In addition, under the terms of the Sales Agency Financing Agreement and forward sale agreement, Westar Energy may from time to time enter into one or more forward sale transactions with the bank, as forward purchaser, with the bank borrowing shares of Westar Energy’s common stock from third parties and selling them through the broker dealer. The use of a forward sale agreement allows Westar Energy the means to minimize equity market uncertainty by pricing a common stock offering under then existing market conditions while mitigating share dilution by postponing the issuance of common stock until funds are needed. Westar Energy is also able to better match the timing of its financing needs with its capital investment and regulatory plans. The forward sale transactions are entered into at market prices; therefore, the forward sale agreement has no initial fair value. Westar Energy will not receive any proceeds from the sale of common stock under the forward sale agreement until the transactions are settled, which must occur within a year of the date each transaction is entered. Upon settlement, Westar Energy will record the forward sale agreement within equity. Except in specified circumstances or events that would require physical share settlement, Westar Energy is able to elect to settle any forward sale transactions by means of a physical share, cash or net share settlement, and is also able to elect to settle the forward sale transactions in whole, or in part, earlier than the stated maturity dates. Currently, Westar Energy anticipates settling the forward sale transactions through physical share settlement and expects to use the proceeds to repay borrowings under its revolving credit facility, with such borrowed amounts principally related to investments in capital equipment, as well as for working capital and general corporate purposes. While the shares are initially priced by the bank at a fixed price, because of the fixed contractual terms, Westar Energy’s net proceeds from the forward sale transactions, assuming physical share settlement, will vary depending on the time of settlement.

During the three months ended June 30, 2010, Westar Energy entered into forward sale transactions with respect to an aggregate of approximately 3.7 million shares of common stock. Assuming physical share settlement of the aforementioned forward sale transactions at June 30, 2010, Westar Energy would have received aggregate proceeds of approximately $83.0 million based on an average forward price of $22.23 per share.

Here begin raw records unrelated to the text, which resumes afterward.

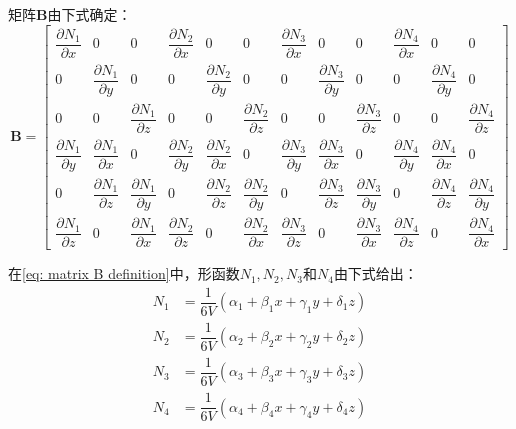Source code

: \begin{CJK*}{UTF8}{song}
矩阵$ \mathbf{B} $由下式确定：
\setcounter{MaxMatrixCols}{20}
\begin{equation} \label{eq: matrix B definition}
\mathbf{B} = \begin{bmatrix}
\dfrac{\partial N_1}{\partial x} & 0 & 0 & \dfrac{\partial N_2}{\partial x} & 0 & 0 & \dfrac{\partial N_3}{\partial x} & 0 & 0 & \dfrac{\partial N_4}{\partial x} & 0 & 0 \\ 
0 & \dfrac{\partial N_1}{\partial y} & 0 & 0 & \dfrac{\partial N_2}{\partial y} & 0 & 0 & \dfrac{\partial N_3}{\partial y} & 0 & 0 & \dfrac{\partial N_4}{\partial y} & 0 \\ 
0 & 0 & \dfrac{\partial N_1}{\partial z} & 0 & 0 & \dfrac{\partial N_2}{\partial z} & 0 & 0 & \dfrac{\partial N_3}{\partial z} & 0 & 0 & \dfrac{\partial N_4}{\partial z} \\ 
\dfrac{\partial N_1}{\partial y} & \dfrac{\partial N_1}{\partial x} & 0 & \dfrac{\partial N_2}{\partial y} & \dfrac{\partial N_2}{\partial x} & 0 & \dfrac{\partial N_3}{\partial y} & \dfrac{\partial N_3}{\partial x} & 0 & \dfrac{\partial N_4}{\partial y} & \dfrac{\partial N_4}{\partial x} & 0 \\ 
0 & \dfrac{\partial N_1}{\partial z} & \dfrac{\partial N_1}{\partial y} & 0 & \dfrac{\partial N_2}{\partial z} & \dfrac{\partial N_2}{\partial y} & 0 & \dfrac{\partial N_3}{\partial z} & \dfrac{\partial N_3}{\partial y} & 0 & \dfrac{\partial N_4}{\partial z} & \dfrac{\partial N_4}{\partial y} \\ 
\dfrac{\partial N_1}{\partial z} & 0 & \dfrac{\partial N_1}{\partial x} & \dfrac{\partial N_2}{\partial z} & 0 & \dfrac{\partial N_2}{\partial x} & \dfrac{\partial N_3}{\partial z} & 0 & \dfrac{\partial N_3}{\partial x} & \dfrac{\partial N_4}{\partial z} & 0 & \dfrac{\partial N_4}{\partial x}
\end{bmatrix} 
\end{equation}

在\cref{eq: matrix B definition}中，形函数$ N_1, N_2, N_3 $和$ N_4 $由下式给出：
\begin{align}
N_1 &= \dfrac{1}{6V} (\alpha_1 + \beta_1 x + \gamma_1 y + \delta_1 z)\\
N_2 &= \dfrac{1}{6V} (\alpha_2 + \beta_2 x + \gamma_2 y + \delta_2 z)\\
N_3 &= \dfrac{1}{6V} (\alpha_3 + \beta_3 x + \gamma_3 y + \delta_3 z)\\
N_4 &= \dfrac{1}{6V} (\alpha_4 + \beta_4 x + \gamma_4 y + \delta_4 z)
\end{align}


\end{CJK*}
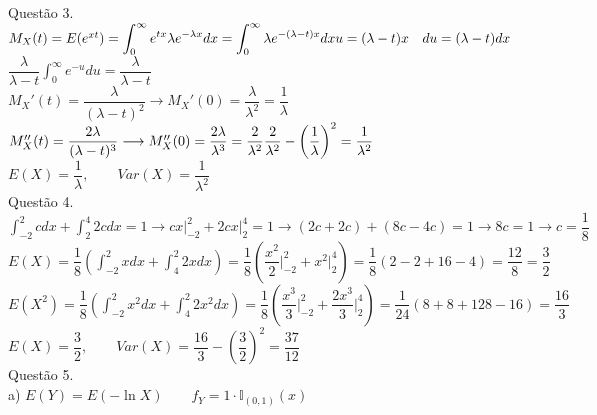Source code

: \documentclass[12pt]{article}
\begin{document}
\noindent Questão 3.\\

$M_{X}(t)=E(e^{xt})=\displaystyle\int_{0}^{\infty}e^{tx}\lambda e^{-\lambda x}dx=\displaystyle\int_{0}^{\infty}\lambda e^{-(\lambda-t)x}dx\hfill u=(\lambda-t)x\quad du=(\lambda-t)dx$\\

$\dfrac{\lambda}{\lambda-t}\displaystyle\int_{0}^{\infty}e^{-u}du=\dfrac{\lambda}{\lambda-t}$\\

$M_{X}'(t)=\dfrac{\lambda}{(\lambda-t)^{2}}\longrightarrow M_{X}'(0)=\dfrac{\lambda}{\lambda^{2}}=\dfrac{1}{\lambda}$\\

$M_{X}''(t)=\dfrac{2\lambda}{(\lambda-t)^{3}}\longrightarrow M_{X}''(0)=\dfrac{2\lambda}{\lambda^{3}}=\dfrac{2}{\lambda^{2}}\hfill\dfrac{2}{\lambda^{2}}-\left(\dfrac{1}{\lambda}\right)^{2}=\dfrac{1}{\lambda^{2}}$\\

$E(X)=\dfrac{1}{\lambda},\qquad Var(X)=\dfrac{1}{\lambda^{2}}$\\

\noindent Questão 4.\\

$\displaystyle\int_{-2}^{2}cdx+\int_{2}^{4}2cdx=1\longrightarrow cx\biggr|^{2}_{-2}+2cx\biggr|^{4}_{2}=1\longrightarrow(2c+2c)+(8c-4c)=1\longrightarrow8c=1\longrightarrow c=\dfrac{1}{8}$\\

$E(X)=\dfrac{1}{8}\left(\displaystyle\int_{-2}^{2}xdx+\int_{4}^{2}2xdx\right)=\dfrac{1}{8}\left(\dfrac{x^{2}}{2}\biggr|^{2}_{-2}+x^{2}\biggr|^{4}_{2}\right)=\dfrac{1}{8}\left(2-2+16-4\right)=\dfrac{12}{8}=\dfrac{3}{2}$\\

$E(X^{2})=\dfrac{1}{8}\left(\displaystyle\int_{-2}^{2}x^{2}dx+\int_{4}^{2}2x^{2}dx\right)=\dfrac{1}{8}\left(\dfrac{x^{3}}{3}\biggr|^{2}_{-2}+\dfrac{2x^{3}}{3}\biggr|^{4}_{2}\right)=\dfrac{1}{24}\left(8+8+128-16\right)=\dfrac{16}{3}$\\

$E(X)=\dfrac{3}{2},\qquad Var(X)=\dfrac{16}{3}-\left(\dfrac{3}{2}\right)^{2}=\dfrac{37}{12}$\\

\noindent Questão 5.\\

\noindent a) $E(Y)=E(-\ln X)\qquad f_{Y}=1\cdot\mathds{I}_{(0,1)}(x)$\\
\end{document}
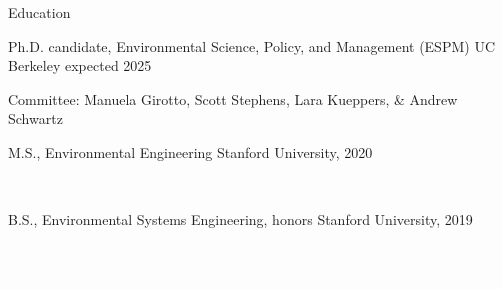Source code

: \documentclass{cv}
\begin{document}
\begin{cSection}{Education}
\begin{cSubsection}{\vspace{1.6em} Ph.D. candidate, Environmental Science, Policy, and Management (ESPM)} {UC Berkeley} {} {expected 2025  }
\item Committee: Manuela Girotto, Scott Stephens, Lara Kueppers, \& Andrew Schwartz
\end{cSubsection}
\begin{cSubsection}{M.S., Environmental Engineering} {Stanford University, 2020} {}{  }
\item  \textcolor{white}{whitespace} \vspace{-2em}
\end{cSubsection}
\begin{cSubsection}{B.S., Environmental Systems Engineering, honors} {Stanford University, 2019} {\textcolor{white}{whitespace}}{  }
\item  \textcolor{white}{whitespace} \vspace{-2em}
\end{cSubsection}
\end{cSection}
\vspace{-0.2cm}
\end{document}
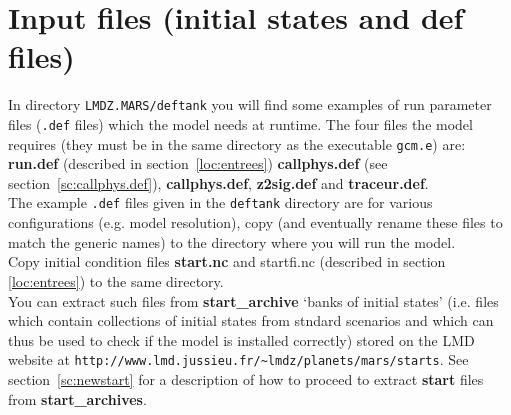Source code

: \section{Input files (initial states and def files)}
\label{sc:inputfiles}
In directory \verb+LMDZ.MARS/deftank+
you will find some examples of run
parameter files ({\tt .def} files) which the model needs at runtime.
The four files the model requires (they must be in the same directory as the
executable {\tt gcm.e}) are:
{\bf run.def} (described in 
section~\ref{loc:entrees}) {\bf callphys.def}
(see section~\ref{sc:callphys.def}), 
{\bf callphys.def}, {\bf z2sig.def} and {\bf traceur.def}.\\

The example {\tt .def} files given in the {\tt deftank} directory
are for various configurations (e.g. model resolution), copy (and eventually
rename these files to match the generic names) to the directory where
you will run the model.\\

Copy initial condition files
{\bf start.nc} and {startfi.nc}  (described in section
\ref{loc:entrees}) to the same directory.\\
You can extract such files from {\bf start\_archive}
`banks of initial states' (i.e. files which
contain collections of initial states from
stndard scenarios and which can thus be used
to check if the model is installed correctly) stored on the LMD website at
\verb+http://www.lmd.jussieu.fr/~lmdz/planets/mars/starts+.
See section~\ref{sc:newstart} for a description of how to proceed to
extract {\bf start} files from {\bf start\_archives}.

Cash Flows from Operating Activities

Operating activities provided $238.8 million of cash in the six months ended June 30, 2010, compared with cash provided of $216.0 million during the same period of 2009. This increase was due primarily to our having received $44.3 million in net tax refunds during the six months ended June 30, 2010, compared to $9.1 million in net tax refunds for the same period last year. Also contributing to the increase were our having received approximately $30.7 million more in customer receipts and our having paid $9.8 million less for fuel and purchased power during the six months ended June 30, 2010. Partially offsetting these increases was our having paid $61.9 million more for interest on corporate-owned life insurance (COLI) policies during the six months ended June 30, 2010, compared to the same period last year as a result of a policy change in the second quarter of 2009 under which we no longer pay interest on COLI policies in advance.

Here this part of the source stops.